Each coupon appears $\log n$ times on average.

If I treat the number for a single coupon as a binomial, the variance is also asymptotically $\log n$.

Now treat each of the counts as a normal variable $\mathcal N(\log n,\log n) $.

Expectation of the maximum of gaussian random variables shows the maximum of $n$ independent standard normal random variables to be around $\sqrt{2\log n}$, so the final answer would be $$\mu+\sigma \sqrt{2\log n}=\log n+\sqrt{\log n}\sqrt{2\log n}=(1+\sqrt2)\log n$$

Edit:

On the other hand, here is an argument that the limit is $e\log n$.

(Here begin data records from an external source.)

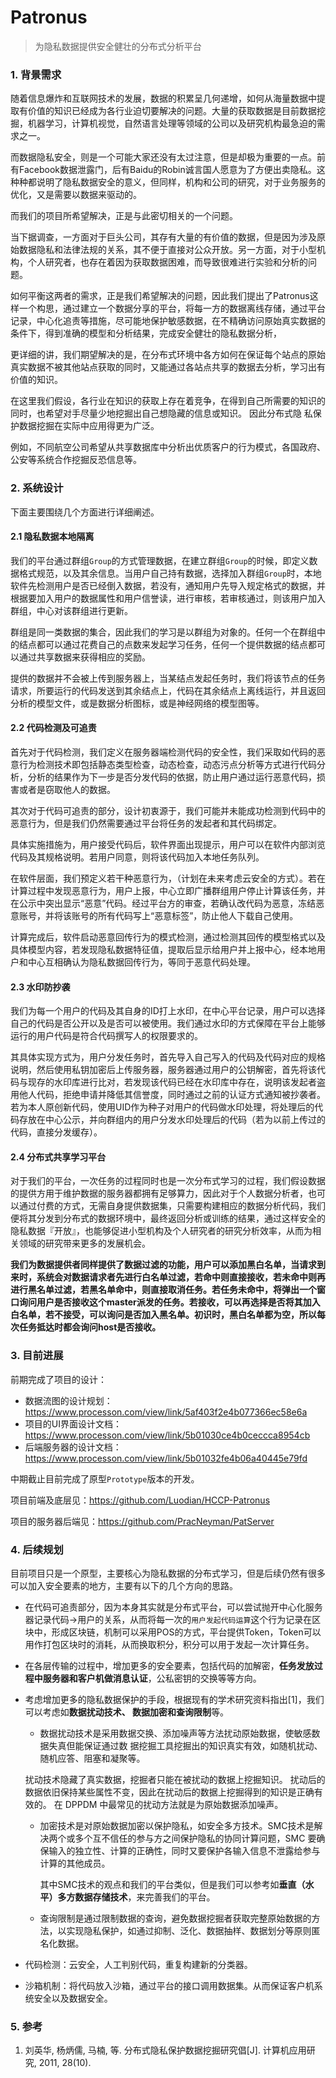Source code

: # Patronus

>  为隐私数据提供安全健壮的分布式分析平台

### 1. 背景需求

随着信息爆炸和互联网技术的发展，数据的积累呈几何递增，如何从海量数据中提取有价值的知识已经成为各行业迫切要解决的问题。大量的获取数据是目前数据挖掘，机器学习，计算机视觉，自然语言处理等领域的公司以及研究机构最急迫的需求之一。

而数据隐私安全，则是一个可能大家还没有太过注意，但是却极为重要的一点。前有Facebook数据泄露门，后有Baidu的Robin诚言国人愿意为了方便出卖隐私。这种种都说明了隐私数据安全的意义，但同样，机构和公司的研究，对于业务服务的优化，又是需要以数据来驱动的。

而我们的项目所希望解决，正是与此密切相关的一个问题。

当下据调查，一方面对于巨头公司，其存有大量的有价值的数据，但是因为涉及原始数据隐私和法律法规的关系，其不便于直接对公众开放。另一方面，对于小型机构，个人研究者，也存在着因为获取数据困难，而导致很难进行实验和分析的问题。

如何平衡这两者的需求，正是我们希望解决的问题，因此我们提出了Patronus这样一个构思，通过建立一个数据分享的平台，将每一方的数据离线存储，通过平台记录，中心化追责等措施，尽可能地保护敏感数据，在不精确访问原始真实数据的条件下，得到准确的模型和分析结果，完成安全健壮的隐私数据分析，

更详细的讲，我们期望解决的是，在分布式环境中各方如何在保证每个站点的原始真实数据不被其他站点获取的同时，又能通过各站点共享的数据去分析，学习出有价值的知识。 

在这里我们假设，各行业在知识的获取上存在着竞争，在得到自己所需要的知识的同时，也希望对手尽量少地挖掘出自己想隐藏的信息或知识。 因此分布式隐 私保护数据挖掘在实际中应用得更为广泛。 

例如，不同航空公司希望从共享数据库中分析出优质客户的行为模式，各国政府、公安等系统合作挖掘反恐信息等。 

### 2. 系统设计

下面主要围绕几个方面进行详细阐述。

#### 2.1 隐私数据本地隔离

我们的平台通过群组`Group`的方式管理数据，在建立群组`Group`的时候，即定义数据格式规范，以及其余信息。当用户自己持有数据，选择加入群组`Group`时，本地软件先检测用户是否已经倒入数据，若没有，通知用户先导入规定格式的数据，并根据要加入用户的数据属性和用户信誉读，进行审核，若审核通过，则该用户加入群组，中心对该群组进行更新。

群组是同一类数据的集合，因此我们的学习是以群组为对象的。任何一个在群组中的结点都可以通过花费自己的点数来发起学习任务，任何一个提供数据的结点都可以通过共享数据来获得相应的奖励。

提供的数据并不会被上传到服务器上，当某结点发起任务时，我们将该节点的任务请求，所要运行的代码发送到其余结点上，代码在其余结点上离线运行，并且返回分析的模型文件，或是数据分析图标，或是神经网络的模型图等。

#### 2.2 代码检测及可追责

首先对于代码检测，我们定义在服务器端检测代码的安全性，我们采取如代码的恶意行为检测技术即包括静态类型检查，动态检查，动态污点分析等方式进行代码分析，分析的结果作为下一步是否分发代码的依据，防止用户通过运行恶意代码，损害或者是窃取他人的数据。

其次对于代码可追责的部分，设计初衷源于，我们可能并未能成功检测到代码中的恶意行为，但是我们仍然需要通过平台将任务的发起者和其代码绑定。

具体实施措施为，用户接受代码后，软件界面出现提示，用户可以在软件内部浏览代码及其规格说明。若用户同意，则将该代码加入本地任务队列。

在软件层面，我们预定义若干种恶意行为，（计划在未来考虑云安全的方式）。若在计算过程中发现恶意行为，用户上报，中心立即广播群组用户停止计算该任务，并在公示中突出显示“恶意”代码。经过平台方的审查，若确认改代码为恶意，冻结恶意账号，并将该账号的所有代码写上“恶意标签”，防止他人下载自己使用。

计算完成后，软件启动恶意回传行为的模式检测，通过检测其回传的模型格式以及具体模型内容，若发现隐私数据特征值，提取后显示给用户并上报中心，经本地用户和中心互相确认为隐私数据回传行为，等同于恶意代码处理。

#### 2.3 水印防抄袭

我们为每一个用户的代码及其自身的ID打上水印，在中心平台记录，用户可以选择自己的代码是否公开以及是否可以被使用。我们通过水印的方式保障在平台上能够运行的用户代码是符合代码撰写人的权限要求的。

其具体实现方式为，用户分发任务时，首先导入自己写入的代码及代码对应的规格说明，然后使用私钥加密后上传服务器，服务器通过用户的公钥解密，首先将该代码与现存的水印库进行比对，若发现该代码已经在水印库中存在，说明该发起者盗用他人代码，拒绝申请并降低其信誉度，同时通过之前的认证方式通知被抄袭者。若为本人原创新代码，使用UID作为种子对用户的代码做水印处理，将处理后的代码存放在中心公示，并向群组内的用户分发水印处理后的代码（若为以前上传过的代码，直接分发缓存）。

#### 2.4 分布式共享学习平台

对于我们的平台，一次任务的过程同时也是一次分布式学习的过程，我们假设数据的提供方用于维护数据的服务器都拥有足够算力，因此对于个人数据分析者，也可以通过付费的方式，无需自身提供数据集，只需要构建相应的数据分析代码，我们便将其分发到分布式的数据环境中，最终返回分析或训练的结果，通过这样安全的隐私数据『开放』，也能够促进小型机构及个人研究者的研究分析效率，从而为相关领域的研究带来更多的发展机会。

**我们为数据提供者同样提供了数据过滤的功能，用户可以添加黑白名单，当请求到来时，系统会对数据请求者先进行白名单过滤，若命中则直接接收，若未命中则再进行黑名单过滤，若黑名单命中，则直接取消任务。若任务未命中，将弹出一个窗口询问用户是否接收这个master派发的任务。若接收，可以再选择是否将其加入白名单，若不接受，可以询问是否加入黑名单。初识时，黑白名单都为空，所以每次任务抵达时都会询问host是否接收。**

### 3. 目前进展

前期完成了项目的设计：

- 数据流图的设计规划：https://www.processon.com/view/link/5af403f2e4b077366ec58e6a
- 项目的UI界面设计文档：https://www.processon.com/view/link/5b01030ce4b0ceccca8954cb
- 后端服务器的设计文档：https://www.processon.com/view/link/5b01032fe4b06a40445e79fd

中期截止目前完成了原型`Prototype`版本的开发。

项目前端及底层见：https://github.com/Luodian/HCCP-Patronus

项目的服务器后端见：https://github.com/PracNeyman/PatServer

### 4. 后续规划

目前项目只是一个原型，主要核心为隐私数据的分布式学习，但是后续仍然有很多可以加入安全要素的地方，主要有以下的几个方向的思路。

- 在代码可追责部分，因为本身其实就是分布式平台，可以尝试抛开中心化服务器记录代码->用户的关系，从而将每一次的`用户发起代码运算`这个行为记录在区块中，形成区块链，机制可以采用POS的方式，平台提供Token，Token可以用作打包区块时的消耗，从而换取积分，积分可以用于发起一次计算任务。

- 在各层传输的过程中，增加更多的安全要素，包括代码的加解密，**任务发放过程中服务器和客户机做消息认证**，公私密钥的交换等等方向。

- 考虑增加更多的隐私数据保护的手段，根据现有的学术研究资料指出[1]，我们可以考虑如**数据扰动技术、 数据加密和查询限制**等。

  -  数据扰动技术是采用数据交换、添加噪声等方法扰动原始数据，使敏感数据失真但能保证通过数 据挖掘工具挖掘出的知识真实有效，如随机扰动、随机应答、阻塞和凝聚等。

    扰动技术隐藏了真实数据，挖掘者只能在被扰动的数据上挖掘知识。 扰动后的数据依旧保持某些属性不变，因此在扰动后的数据上挖掘得到的知识是正确有效的。 在 DPPDM 中最常见的扰动方法就是为原始数据添加噪声。 

  - 加密技术是对原始数据加密以保护隐私，如安全多方技术。SMC技术是解决两个或多个互不信任的参与方之间保护隐私的协同计算问题，SMC 要确保输入的独立性、计算的正确性，同时又要保护各输入信息不泄露给参与计算的其他成员。

    其中SMC技术的观点和我们的平台类似，但是我们可以参考如**垂直（水平）多方数据存储技术**，来完善我们的平台。

  - 查询限制是通过限制数据的查询，避免数据挖掘者获取完整原始数据的方法，以实现隐私保护，如通过抑制、泛化、数据抽样、数据划分等原则匿名化数据。 

- 代码检测：云安全，人工判别代码，重复构建新的分类器。

- 沙箱机制：将代码放入沙箱，通过平台的接口调用数据集。从而保证客户机系统安全以及数据安全。

### 5. 参考

1. 刘英华, 杨炳儒, 马楠, 等. 分布式隐私保护数据挖掘研究倡[J]. 计算机应用研究, 2011, 28(10).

Treat each coupon count as an independent Poisson variable with parameter $\lambda=\log n$. The tail of the distribution is given here as $$e^{-\lambda}\frac{(e\lambda))^x}{x^x}=\frac1n\left(\frac{e\log n}x\right)^x$$ The chance that at least one coupon is inside this tail would be around $n$ times that. So the probability moves from near-zero to near-1 when $x$ is near $e\log n$.